На пути вниз можно видеть деревянное кафе; кругом ходят люди; лодки причаливают и отчаливают; играют дети. Чуть выше на укрытой стороне находятся несколько лодочных гаражей и навесов, сгруппированных вместе для защиты от непогоды. Сам залив разрезает сушу глубоко как нож, сходясь к узкому месту, где сосредоточена вся активность. Он отсутствует в этой сцене, он думает, но нет пути кругом, и только одна вещь, которую можно потерять, это его состояние, а это поистине ничто. Места в кафе притягивают, также и холодная кока. Обычный диалог происходит за соседним столиком, официант разговаривает с англичанином, по виду владельцем яхты, который держит растянутые округлые канаты. Кажется, официант строит дом в зимнее время, а здесь летом зарабатывает деньги на его постройку. Они разговаривают друг с другом, но ничего не происходит между ними, нет контакта, и официанту нравится это; вся его радость на поверхности. Это просто бесцельная болтовня; они разговаривают потому, что так делают все.

Двое детей внизу у воды тянут за полотенце между ними. Один ребёнок бьёт другого – шлепок; шлёпает её по лицу. Начинается плач. Рука больно бьёт по щеке, рука щёлкнула как кнут. Люди, сидящие в пределах слышимости, равнодушны; может быть, это родители. Вода плещется по камням, мягко шурша и колебля мелкую гальку с возобновляющимся свистом, затем отступает, свист и отступление – звуки древнее, чем уши. Семья на лодке, демонстрируя недружелюбие в отношениях друг с другом, ненатурально тянет за верёвки с опущенными головами – может быть, вокруг шторм? На берегу кто-то нагромоздил в кучи отдельные камни, один поверх другого, выдерживая баланс; кучи тянутся через различные части пляжа. Диалог происходит за другим столом, в то время, как дети дерутся.
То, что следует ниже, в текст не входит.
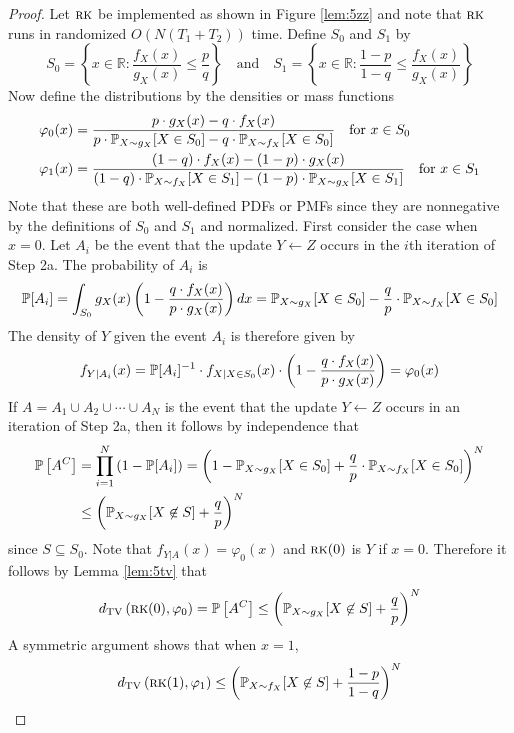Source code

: \begin{proof}
Let $\textsc{rk}$ be implemented as shown in Figure \ref{lem:5zz} and note that $\textsc{rk}$ runs in randomized $O(N(T_1 + T_2))$ time. Define $S_0$ and $S_1$ by
$$S_0 = \left\{ x \in \mathbb{R} : \frac{f_X(x)}{g_X(x)} \le \frac{p}{q} \right\} \quad \text{and} \quad S_1 = \left\{ x \in \mathbb{R} : \frac{1 - p}{1 - q} \le \frac{f_X(x)}{g_X(x)} \right\}$$
Now define the distributions by the densities or mass functions
\begin{align*}
\varphi_0(x) &= \frac{p \cdot g_X(x) - q \cdot f_X(x)}{p \cdot \mathbb{P}_{X \sim g_X} [X \in S_0] - q \cdot \mathbb{P}_{X \sim f_X} [X \in S_0]} \quad \text{for } x \in S_0 \\
\varphi_1(x) &= \frac{(1 - q) \cdot f_X(x) - (1 - p) \cdot g_X(x)}{(1 - q) \cdot \mathbb{P}_{X \sim f_X} [X \in S_1] - (1 - p) \cdot \mathbb{P}_{X \sim g_X} [X \in S_1]} \quad \text{for } x \in S_1
\end{align*}
Note that these are both well-defined PDFs or PMFs since they are nonnegative by the definitions of $S_0$ and $S_1$ and normalized. First consider the case when $x = 0$. Let $A_i$ be the event that the update $Y \gets Z$ occurs in the $i$th iteration of Step 2a. The probability of $A_i$ is
$$\mathbb{P}[A_i] = \int_{S_0} g_X(x) \left( 1 - \frac{q \cdot f_X(x)}{p \cdot g_X(x)} \right) dx = \mathbb{P}_{X \sim g_X}[X \in S_0] - \frac{q}{p} \cdot \mathbb{P}_{X \sim f_X}[X \in S_0]$$
The density of $Y$ given the event $A_i$ is therefore given by
$$f_{Y|A_i}(x) = \mathbb{P}[A_i]^{-1} \cdot f_{X | X \in S_0}(x) \cdot \left( 1 - \frac{q \cdot f_X(x)}{p \cdot g_X(x)} \right) = \varphi_0(x)$$
If $A = A_1 \cup A_2 \cup \cdots \cup A_N$ is the event that the update $Y \gets Z$ occurs in an iteration of Step 2a, then it follows by independence that
\begin{align*}
\mathbb{P}\left[A^C\right] &= \prod_{i = 1}^N \left(1 - \mathbb{P}[A_i]\right) = \left( 1 - \mathbb{P}_{X \sim g_X}[X \in S_0] + \frac{q}{p} \cdot \mathbb{P}_{X \sim f_X}[X \in S_0] \right)^N \\
&\le \left( \mathbb{P}_{X \sim g_X}[X \not \in S] + \frac{q}{p} \right)^{N}
\end{align*}
since $S \subseteq S_0$. Note that $f_{Y|A}(x) = \varphi_0(x)$ and $\textsc{rk}(0)$ is $Y$ if $x = 0$. Therefore it follows by Lemma \ref{lem:5tv} that
$$d_{\text{TV}}\left( \textsc{rk}(0), \varphi_0 \right) = \mathbb{P}\left[A^C \right] \le \left( \mathbb{P}_{X \sim g_X}[X \not \in S] + \frac{q}{p} \right)^{N}$$
A symmetric argument shows that when $x = 1$,
$$d_{\text{TV}}\left( \textsc{rk}(1), \varphi_1 \right) \le \left( \mathbb{P}_{X \sim f_X}[X \not \in S] + \frac{1 - p}{1 - q} \right)^{N}$$

\end{proof}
Всё это, всё, что происходит здесь, - это бродяга, мыслитель. Он осознаёт, что наблюдает за самим собой. Каждая мысль, поведение или действие, что происходят в этом месте, это функция его обычного бытия. Он понимает это; это очевидно, но этот мир внутри него остановлен, чтобы продолжиться снаружи. Оставлено сознание, которое привязано к его собственной натуре, а это не привязано вовсе. Он создаёт образы: мысли подобны мертвецу, оставляющему всё, что с него спадает, обосновывающемуся в земле, которая становится его костями и плотью. Покончив с кокой, он внезапно встаёт, выходит прочь, оставляя этот мир: путешествие это всё, цель ничто – там ничего нет. Несколько мгновений спустя он карабкается наверх по другой стороне ущелья, обратно к природе. Поскольку он дрейфует по течению, он проходит мимо цели его путешествия; то направление свято и имеет смысл, в котором следует его тело. Из неисчислимых путей, которые окружали его, он неизбежно попал в эту точку. Прямо перед собой он видел большую бумажную сумку, брошенную кем-то. Она лежала сбоку тропы, несомненно, принесённая туда ветром в бурный день. Внешняя сторона была цветная, внутренняя - совершенно белая. В тот момент, когда он заметил её, он стал ею, чтобы ощутить сознание этого – её сущностную природу, захваченную плывущим по течению сознанием всего. Что эта сумка содержала раньше внутри себя? Подарки ко дню рождения, новое платье, тёмный костюм, красные туфли на шпильках, ковбойский наряд и пистолет на Рождество? Она была полна подарков самого различного вида; подарков, которые могли бы скрыть идентичность. Но сейчас эта сумка была пуста. Всё, что там оставалось, это простая радость от чистой, белой, внутренней подкладки, выстиранная простыня чистейшего качества; простая, несуетливая и обычная. Он видит своё собственноё состояние в этой принесённой ветром сумке, и осознаёт снова, что мир прекрасен; он говорит с собой на своём собственном языке; он чудесен для себя; сознание, отражающее его сущностную природу повсюду.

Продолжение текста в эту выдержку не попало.